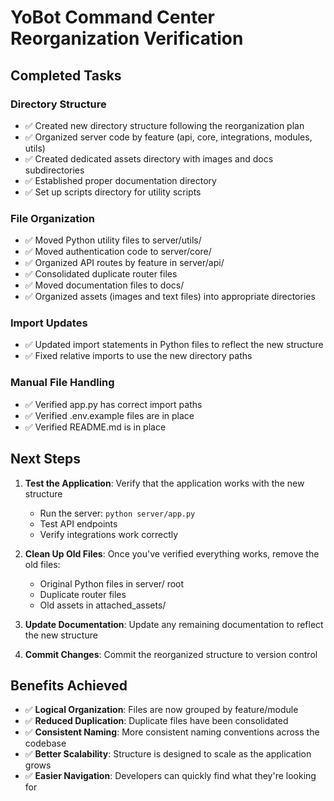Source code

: # YoBot Command Center Reorganization Verification

## Completed Tasks

### Directory Structure
- ✅ Created new directory structure following the reorganization plan
- ✅ Organized server code by feature (api, core, integrations, modules, utils)
- ✅ Created dedicated assets directory with images and docs subdirectories
- ✅ Established proper documentation directory
- ✅ Set up scripts directory for utility scripts

### File Organization
- ✅ Moved Python utility files to server/utils/
- ✅ Moved authentication code to server/core/
- ✅ Organized API routes by feature in server/api/
- ✅ Consolidated duplicate router files
- ✅ Moved documentation files to docs/
- ✅ Organized assets (images and text files) into appropriate directories

### Import Updates
- ✅ Updated import statements in Python files to reflect the new structure
- ✅ Fixed relative imports to use the new directory paths

### Manual File Handling
- ✅ Verified app.py has correct import paths
- ✅ Verified .env.example files are in place
- ✅ Verified README.md is in place

## Next Steps

1. **Test the Application**: Verify that the application works with the new structure
   - Run the server: `python server/app.py`
   - Test API endpoints
   - Verify integrations work correctly

2. **Clean Up Old Files**: Once you've verified everything works, remove the old files:
   - Original Python files in server/ root
   - Duplicate router files
   - Old assets in attached_assets/

3. **Update Documentation**: Update any remaining documentation to reflect the new structure

4. **Commit Changes**: Commit the reorganized structure to version control

## Benefits Achieved

- ✅ **Logical Organization**: Files are now grouped by feature/module
- ✅ **Reduced Duplication**: Duplicate files have been consolidated
- ✅ **Consistent Naming**: More consistent naming conventions across the codebase
- ✅ **Better Scalability**: Structure is designed to scale as the application grows
- ✅ **Easier Navigation**: Developers can quickly find what they're looking for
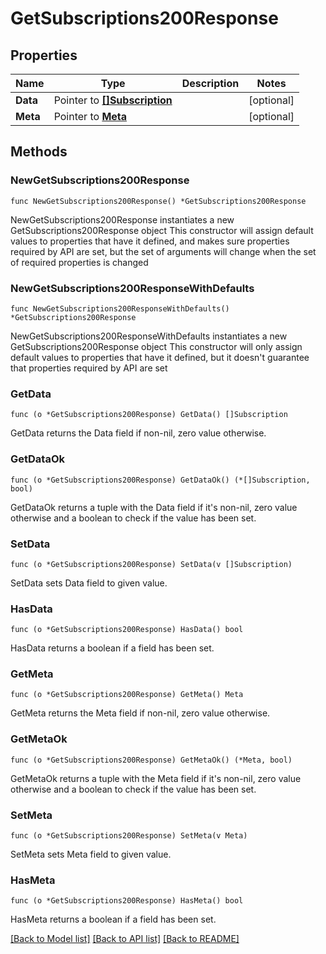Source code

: # GetSubscriptions200Response

## Properties

Name | Type | Description | Notes
------------ | ------------- | ------------- | -------------
**Data** | Pointer to [**[]Subscription**](Subscription.md) |  | [optional] 
**Meta** | Pointer to [**Meta**](Meta.md) |  | [optional] 

## Methods

### NewGetSubscriptions200Response

`func NewGetSubscriptions200Response() *GetSubscriptions200Response`

NewGetSubscriptions200Response instantiates a new GetSubscriptions200Response object
This constructor will assign default values to properties that have it defined,
and makes sure properties required by API are set, but the set of arguments
will change when the set of required properties is changed

### NewGetSubscriptions200ResponseWithDefaults

`func NewGetSubscriptions200ResponseWithDefaults() *GetSubscriptions200Response`

NewGetSubscriptions200ResponseWithDefaults instantiates a new GetSubscriptions200Response object
This constructor will only assign default values to properties that have it defined,
but it doesn't guarantee that properties required by API are set

### GetData

`func (o *GetSubscriptions200Response) GetData() []Subscription`

GetData returns the Data field if non-nil, zero value otherwise.

### GetDataOk

`func (o *GetSubscriptions200Response) GetDataOk() (*[]Subscription, bool)`

GetDataOk returns a tuple with the Data field if it's non-nil, zero value otherwise
and a boolean to check if the value has been set.

### SetData

`func (o *GetSubscriptions200Response) SetData(v []Subscription)`

SetData sets Data field to given value.

### HasData

`func (o *GetSubscriptions200Response) HasData() bool`

HasData returns a boolean if a field has been set.

### GetMeta

`func (o *GetSubscriptions200Response) GetMeta() Meta`

GetMeta returns the Meta field if non-nil, zero value otherwise.

### GetMetaOk

`func (o *GetSubscriptions200Response) GetMetaOk() (*Meta, bool)`

GetMetaOk returns a tuple with the Meta field if it's non-nil, zero value otherwise
and a boolean to check if the value has been set.

### SetMeta

`func (o *GetSubscriptions200Response) SetMeta(v Meta)`

SetMeta sets Meta field to given value.

### HasMeta

`func (o *GetSubscriptions200Response) HasMeta() bool`

HasMeta returns a boolean if a field has been set.


[[Back to Model list]](../README.md#documentation-for-models) [[Back to API list]](../README.md#documentation-for-api-endpoints) [[Back to README]](../README.md)


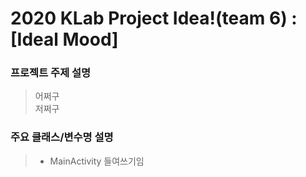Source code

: # 2020 KLab Project Idea!(team 6) : [Ideal Mood]
### 프로젝트 주제 설명
> 어쩌구   
> 저쩌구   
   
### 주요 클래스/변수명 설명
> * MainActivity
>     들여쓰기임
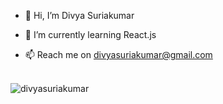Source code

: - 👋 Hi, I’m Divya Suriakumar
<!--- 👀 I’m interested in --->
- 🌱 I’m currently learning React.js
<!--- 💞️ I’m looking to collaborate on ... --->
- 📫 Reach me on divyasuriakumar@gmail.com
  <br></br>
<p><img align="center" src="https://github-readme-stats.vercel.app/api/top-langs?username=divyasuriakumar&show_icons=true&locale=en&layout=compact" alt="divyasuriakumar" /></p>

<!---
DivyaSuriakumar/DivyaSuriakumar is a ✨ special ✨ repository because its `README.md` (this file) appears on your GitHub profile.
You can click the Preview link to take a look at your changes.
--->
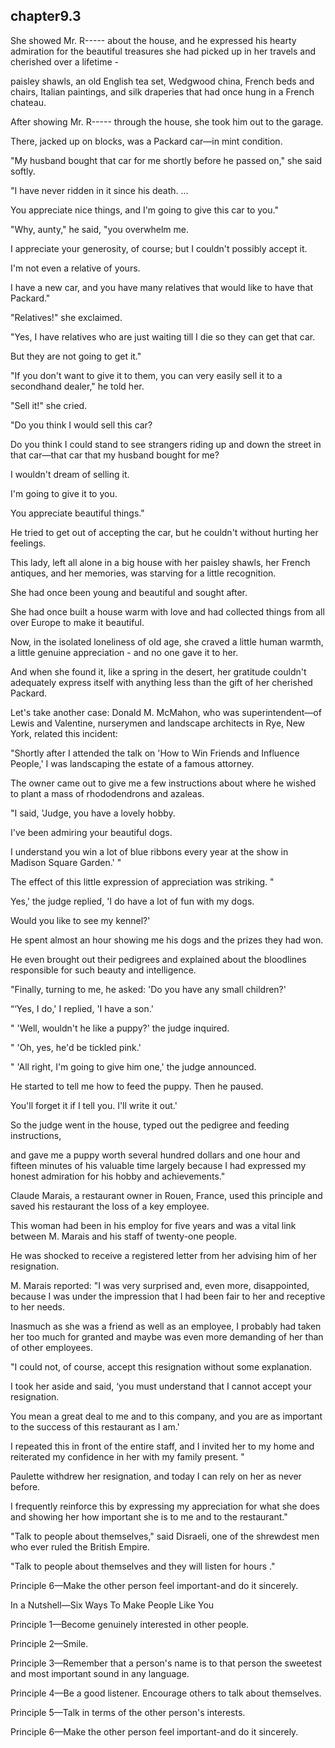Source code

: 
chapter9.3
---
She showed Mr. R----- about the house, and he expressed his hearty admiration for the beautiful treasures she had picked up in her travels and cherished over a lifetime -

paisley shawls, an old English tea set, Wedgwood china, French beds and chairs, Italian paintings, and silk draperies that had once hung in a French chateau.

After showing Mr. R----- through the house, she took him out to the garage.

There, jacked up on blocks, was a Packard car—in mint condition.

"My husband bought that car for me shortly before he passed on," she said softly.

"I have never ridden in it since his death. …

You appreciate nice things, and I'm going to give this car to you."

"Why, aunty," he said, "you overwhelm me.

I appreciate your generosity, of course; but I couldn't possibly accept it.

I'm not even a relative of yours.

I have a new car, and you have many relatives that would like to have that Packard."

"Relatives!" she exclaimed.

"Yes, I have relatives who are just waiting till I die so they can get that car.

But they are not going to get it."

"If you don't want to give it to them, you can very easily sell it to a secondhand dealer," he told her.

"Sell it!" she cried.

"Do you think I would sell this car?

Do you think I could stand to see strangers riding up and down the street in that car—that car that my husband bought for me?

I wouldn't dream of selling it.

I'm going to give it to you.

You appreciate beautiful things."

He tried to get out of accepting the car, but he couldn't without hurting her feelings.

This lady, left all alone in a big house with her paisley shawls, her French antiques, and her memories, was starving for a little recognition.

She had once been young and beautiful and sought after.

She had once built a house warm with love and had collected things from all over Europe to make it beautiful.

Now, in the isolated loneliness of old age, she craved a little human warmth, a little genuine appreciation - and no one gave it to her.

And when she found it, like a spring in the desert, her gratitude couldn't adequately express itself with anything less than the gift of her cherished Packard.

Let's take another case: Donald M. McMahon, who was superintendent—of Lewis and Valentine, nurserymen and landscape architects in Rye, New York, related this incident:

"Shortly after I attended the talk on 'How to Win Friends and Influence People,' I was landscaping the estate of a famous attorney.

The owner came out to give me a few instructions about where he wished to plant a mass of rhododendrons and azaleas.

"I said, 'Judge, you have a lovely hobby.

I've been admiring your beautiful dogs.

I understand you win a lot of blue ribbons every year at the show in Madison Square Garden.' "

The effect of this little expression of appreciation was striking. "

Yes,' the judge replied, 'I do have a lot of fun with my dogs.

Would you like to see my kennel?'

He spent almost an hour showing me his dogs and the prizes they had won.

He even brought out their pedigrees and explained about the bloodlines responsible for such beauty and intelligence.

"Finally, turning to me, he asked: 'Do you have any small children?'

“‘Yes, I do,' I replied, 'I have a son.'

" 'Well, wouldn't he like a puppy?' the judge inquired.

" 'Oh, yes, he'd be tickled pink.'

" 'All right, I'm going to give him one,' the judge announced.

He started to tell me how to feed the puppy. Then he paused.

You'll forget it if I tell you. I'll write it out.'

So the judge went in the house, typed out the pedigree and feeding instructions,

and gave me a puppy worth several hundred dollars and one hour and fifteen minutes of his valuable time largely because I had expressed my honest admiration for his hobby and achievements."

Claude Marais, a restaurant owner in Rouen, France, used this principle and saved his restaurant the loss of a key employee.

This woman had been in his employ for five years and was a vital link between M. Marais and his staff of twenty-one people.

He was shocked to receive a registered letter from her advising him of her resignation.

M. Marais reported: "I was very surprised and, even more, disappointed, because I was under the impression that I had been fair to her and receptive to her needs.

Inasmuch as she was a friend as well as an employee, I probably had taken her too much for granted and maybe was even more demanding of her than of other employees.

"I could not, of course, accept this resignation without some explanation.

I took her aside and said, ‘you must understand that I cannot accept your resignation.

You mean a great deal to me and to this company, and you are as important to the success of this restaurant as I am.'

I repeated this in front of the entire staff, and I invited her to my home and reiterated my confidence in her with my family present. "

Paulette withdrew her resignation, and today I can rely on her as never before.

I frequently reinforce this by expressing my appreciation for what she does and showing her how important she is to me and to the restaurant."

"Talk to people about themselves," said Disraeli, one of the shrewdest men who ever ruled the British Empire.

"Talk to people about themselves and they will listen for hours ."

Principle 6—Make the other person feel important-and do it sincerely.

In a Nutshell—Six Ways To Make People Like You

Principle 1—Become genuinely interested in other people.

Principle 2—Smile.

Principle 3—Remember that a person's name is to that person the sweetest and most important sound in any language.

Principle 4—Be a good listener. Encourage others to talk about themselves.

Principle 5—Talk in terms of the other person's interests.

Principle 6—Make the other person feel important-and do it sincerely.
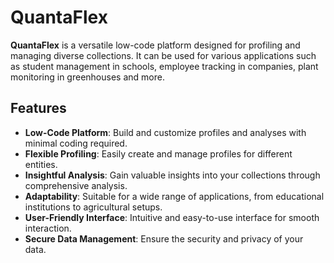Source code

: # QuantaFlex

**QuantaFlex** is a versatile low-code platform designed for profiling and managing diverse collections. It can be used for various applications such as student management in schools, employee tracking in companies, plant monitoring in greenhouses and more.

## Features

- **Low-Code Platform**: Build and customize profiles and analyses with minimal coding required.
- **Flexible Profiling**: Easily create and manage profiles for different entities.
- **Insightful Analysis**: Gain valuable insights into your collections through comprehensive analysis.
- **Adaptability**: Suitable for a wide range of applications, from educational institutions to agricultural setups.
- **User-Friendly Interface**: Intuitive and easy-to-use interface for smooth interaction.
- **Secure Data Management**: Ensure the security and privacy of your data.

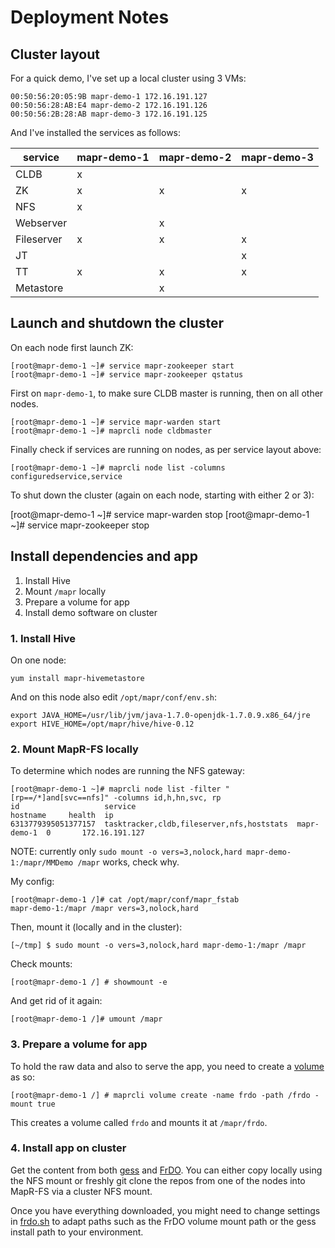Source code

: # Deployment Notes

## Cluster layout

For a quick demo, I've set up a local cluster using 3 VMs:

    00:50:56:20:05:9B mapr-demo-1 172.16.191.127
    00:50:56:28:AB:E4 mapr-demo-2 172.16.191.126
    00:50:56:2B:28:AB mapr-demo-3 172.16.191.125

And I've installed the services as follows:

| service    | mapr-demo-1 | mapr-demo-2 | mapr-demo-3 |
| ---------- | ------------| ------------| ------------|
| CLDB       |      x      |             |             |
| ZK         |      x      |      x      |      x      |
| NFS        |      x      |             |             |
| Webserver  |             |      x      |             |
| Fileserver |      x      |      x      |      x      |
| JT         |             |             |      x      |
| TT         |      x      |      x      |      x      |
| Metastore  |             |      x      |             |



## Launch and shutdown the cluster

On each node first launch ZK:

    [root@mapr-demo-1 ~]# service mapr-zookeeper start
    [root@mapr-demo-1 ~]# service mapr-zookeeper qstatus
    
First on `mapr-demo-1`, to make sure CLDB master is running, then on all other nodes.

    [root@mapr-demo-1 ~]# service mapr-warden start
    [root@mapr-demo-1 ~]# maprcli node cldbmaster

Finally check if services are running on nodes, as per service layout above:

    [root@mapr-demo-1 ~]# maprcli node list -columns configuredservice,service

To shut down the cluster (again on each node, starting with either 2 or 3):

  [root@mapr-demo-1 ~]# service mapr-warden stop
  [root@mapr-demo-1 ~]# service mapr-zookeeper stop


## Install dependencies and app

1. Install Hive
1. Mount `/mapr` locally
1. Prepare a volume for app
1. Install demo software on cluster

### 1. Install Hive

On one node:

    yum install mapr-hivemetastore

And on this node also edit `/opt/mapr/conf/env.sh`:

    export JAVA_HOME=/usr/lib/jvm/java-1.7.0-openjdk-1.7.0.9.x86_64/jre
    export HIVE_HOME=/opt/mapr/hive/hive-0.12


### 2. Mount MapR-FS locally

To determine which nodes are running the NFS gateway:

    [root@mapr-demo-1 ~]# maprcli node list -filter "[rp==/*]and[svc==nfs]" -columns id,h,hn,svc, rp
    id                   service                                    hostname     health  ip
    6313779395051377157  tasktracker,cldb,fileserver,nfs,hoststats  mapr-demo-1  0       172.16.191.127



NOTE: currently only `sudo mount -o vers=3,nolock,hard mapr-demo-1:/mapr/MMDemo /mapr` works, check why.

My config:

    [root@mapr-demo-1 /]# cat /opt/mapr/conf/mapr_fstab
    mapr-demo-1:/mapr /mapr vers=3,nolock,hard

Then, mount it (locally and in the cluster):

    [~/tmp] $ sudo mount -o vers=3,nolock,hard mapr-demo-1:/mapr /mapr

Check mounts:

    [root@mapr-demo-1 /] # showmount -e

And get rid of it again:

    [root@mapr-demo-1 /]# umount /mapr


### 3. Prepare a volume for app

To hold the raw data and also to serve the app, you need to create a 
[volume](http://doc.mapr.com/display/MapR/Managing+Data+with+Volumes) as so:

    [root@mapr-demo-1 /] # maprcli volume create -name frdo -path /frdo -mount true
  
This creates a volume called `frdo` and mounts it at `/mapr/frdo`.

### 4. Install app on cluster

Get the content from both [gess](https://github.com/mhausenblas/gess) and
[FrDO](https://github.com/mhausenblas/frdo). You can either copy locally using
the NFS mount or freshly git clone the repos from one of the nodes into MapR-FS via
a cluster NFS mount.

Once you have everything downloaded, you might need to change settings in 
[frdo.sh](../cluster/frdo.sh) to adapt paths such as the FrDO volume mount path
or the gess install path to your environment.


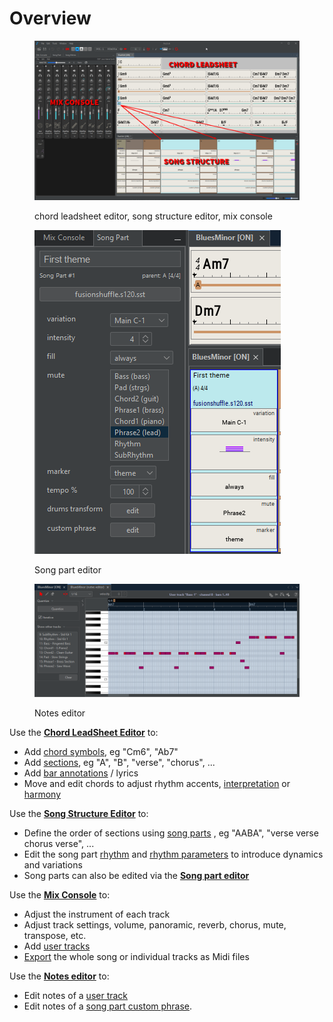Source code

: # Overview

<figure><img src="../.gitbook/assets/FullEditorsText.png" alt=""><figcaption><p>chord leadsheet editor, song structure editor, mix console</p></figcaption></figure>

<figure><img src="../.gitbook/assets/2024-01-05 23_12_53-JJazzLab  4.0.2.png" alt=""><figcaption><p>Song part editor</p></figcaption></figure>

<figure><img src="../.gitbook/assets/2023-12-31 23_11_42-JJazzLab  4.0.2.png" alt=""><figcaption><p>Notes editor</p></figcaption></figure>

Use the [**Chord LeadSheet Editor**](chord-lead-sheet.md) to:

* Add [chord symbols](chord-lead-sheet.md#chord-symbols), eg "Cm6", "Ab7"
* Add [sections](chord-lead-sheet.md#sections-input), eg "A", "B", "verse", "chorus", ...
* Add [bar annotations](chord-lead-sheet.md#bar-annotations-lyrics) / lyrics
* Move and edit chords to adjust rhythm accents, [interpretation](chord-lead-sheet.md#interpretation) or [harmony](chord-lead-sheet.md#harmony)

Use the [**Song Structure Editor**](song-structure.md) to:

* Define the order of sections using [song parts](song-structure.md#song-parts) , eg "AABA", "verse verse chorus verse", ...
* Edit the song part [rhythm](song-structure.md#change-rhythm) and [rhythm parameters](song-structure.md#rhythm-parameters) to introduce dynamics and variations
* Song parts can also be edited via the [**Song part editor**](song-structure.md#song-part-editor)

Use the [**Mix Console**](mix-console.md) to:

* Adjust the instrument of each track
* Adjust track settings, volume, panoramic, reverb, chorus, mute, transpose, etc.
* Add [user tracks](mix-console.md#user-tracks)
* [Export](mix-console.md#export-to-midi-file-with-mouse-drag-and-drop) the whole song or individual tracks as Midi files

Use the [**Notes editor**](notes-editor.md) to:

* Edit notes of a [user track](mix-console.md#user-tracks)
* Edit notes of a [song part custom phrase](song-structure.md#rhythm-parameters).
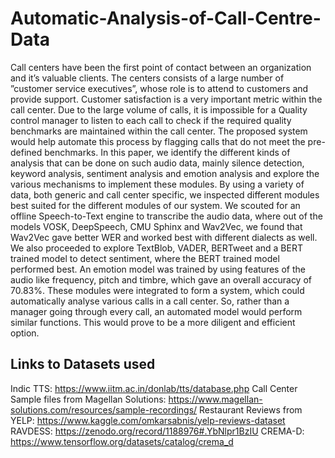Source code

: # Automatic-Analysis-of-Call-Centre-Data

Call centers have been the first point of contact between an organization and it’s valuable clients. The centers consists of a large number of ”customer service executives”, whose role is to attend to customers and provide support. Customer satisfaction is a very important metric within the call center. Due to the large volume of calls, it is impossible for a Quality control manager to listen to each call to check if the required quality benchmarks are maintained within the call center. The proposed system would help automate this process by flagging calls that do not meet the pre-defined benchmarks. In this paper, we identify the different kinds of analysis that can be done on such audio data, mainly silence detection, keyword analysis, sentiment analysis and emotion analysis and explore the various mechanisms to implement these modules. By using a variety of data, both generic and call center specific, we inspected different modules best suited for the different modules of our system. We scouted for an offline Speech-to-Text engine to transcribe the audio data, where out of the models VOSK, DeepSpeech, CMU Sphinx and Wav2Vec, we found that Wav2Vec gave better WER and worked best with different dialects as well. We also proceeded to explore TextBlob, VADER, BERTweet and a BERT trained model to detect sentiment, where the BERT trained model performed best. An emotion model was trained by using features of the audio like frequency, pitch and timbre, which gave an overall accuracy of 70.83%. These modules were integrated to form a system, which could automatically analyse various calls in a call center. So, rather than a manager going through every call, an automated model would perform similar functions. This would prove to be a more diligent and efficient option.

## Links to Datasets used 

Indic TTS: https://www.iitm.ac.in/donlab/tts/database.php
Call Center Sample files from Magellan Solutions: https://www.magellan-solutions.com/resources/sample-recordings/
Restaurant Reviews from YELP: https://www.kaggle.com/omkarsabnis/yelp-reviews-dataset
RAVDESS: https://zenodo.org/record/1188976#.YbNlpr1BzIU
CREMA-D: https://www.tensorflow.org/datasets/catalog/crema_d

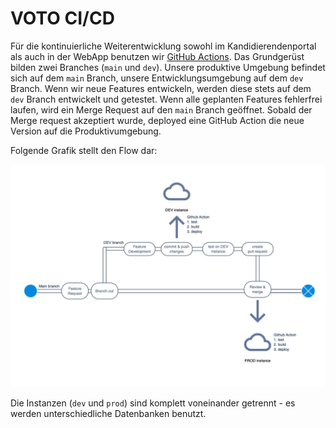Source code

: # VOTO CI/CD

Für die kontinuierliche Weiterentwicklung sowohl im Kandidierendenportal als auch in der WebApp benutzen wir [GitHub Actions](https://github.com/features/actions). Das Grundgerüst bilden zwei Branches (`main` und `dev`). Unsere produktive Umgebung befindet sich auf dem `main` Branch, unsere Entwicklungsumgebung auf dem `dev` Branch. Wenn wir neue Features entwickeln, werden diese stets auf dem `dev` Branch entwickelt und getestet. Wenn alle geplanten Features fehlerfrei laufen, wird ein Merge Request auf den `main` Branch geöffnet. Sobald der Merge request akzeptiert wurde, deployed eine GitHub Action die neue Version auf die Produktivumgebung.

Folgende Grafik stellt den Flow dar:

![VOTO CICD pipeline](../res/cicd.png "VOTO CICD pipeline")

Die Instanzen (`dev` und `prod`) sind komplett voneinander getrennt - es werden unterschiedliche Datenbanken benutzt.
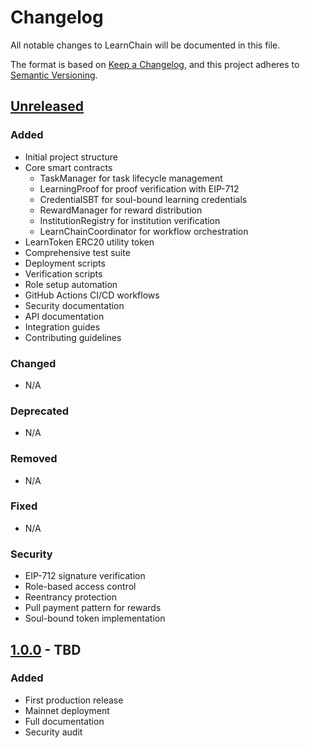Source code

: # Changelog

All notable changes to LearnChain will be documented in this file.

The format is based on [Keep a Changelog](https://keepachangelog.com/en/1.0.0/),
and this project adheres to [Semantic Versioning](https://semver.org/spec/v2.0.0.html).

## [Unreleased]

### Added
- Initial project structure
- Core smart contracts
  - TaskManager for task lifecycle management
  - LearningProof for proof verification with EIP-712
  - CredentialSBT for soul-bound learning credentials
  - RewardManager for reward distribution
  - InstitutionRegistry for institution verification
  - LearnChainCoordinator for workflow orchestration
- LearnToken ERC20 utility token
- Comprehensive test suite
- Deployment scripts
- Verification scripts
- Role setup automation
- GitHub Actions CI/CD workflows
- Security documentation
- API documentation
- Integration guides
- Contributing guidelines

### Changed
- N/A

### Deprecated
- N/A

### Removed
- N/A

### Fixed
- N/A

### Security
- EIP-712 signature verification
- Role-based access control
- Reentrancy protection
- Pull payment pattern for rewards
- Soul-bound token implementation

## [1.0.0] - TBD

### Added
- First production release
- Mainnet deployment
- Full documentation
- Security audit

[Unreleased]: https://github.com/janujanjida/LearnChain/compare/v1.0.0...HEAD
[1.0.0]: https://github.com/janujanjida/LearnChain/releases/tag/v1.0.0

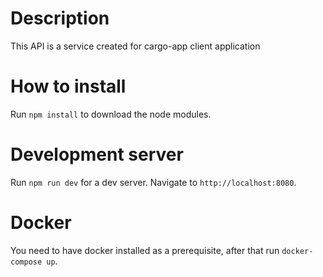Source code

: # Description
This API is a service created for cargo-app client application

# How to install
Run `npm install` to download the node modules.

# Development server
Run `npm run dev` for a dev server. Navigate to `http://localhost:8080`.

# Docker
You need to have docker installed as a prerequisite, after that run `docker-compose up`.
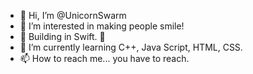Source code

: - 👋 Hi, I’m @UnicornSwarm
- 👀 I’m interested in making people smile!
- 🏰 Building in Swift. 📲
- 🌱 I’m currently learning C++, Java Script, HTML, CSS.
- 📫 How to reach me... you have to reach.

_Exercise_:
Wherever a line of the records above contains the string "values", copy that line out.

_Response to this task_:
This constructor will assign default values to properties that have it defined,
This constructor will only assign default values to properties that have it defined,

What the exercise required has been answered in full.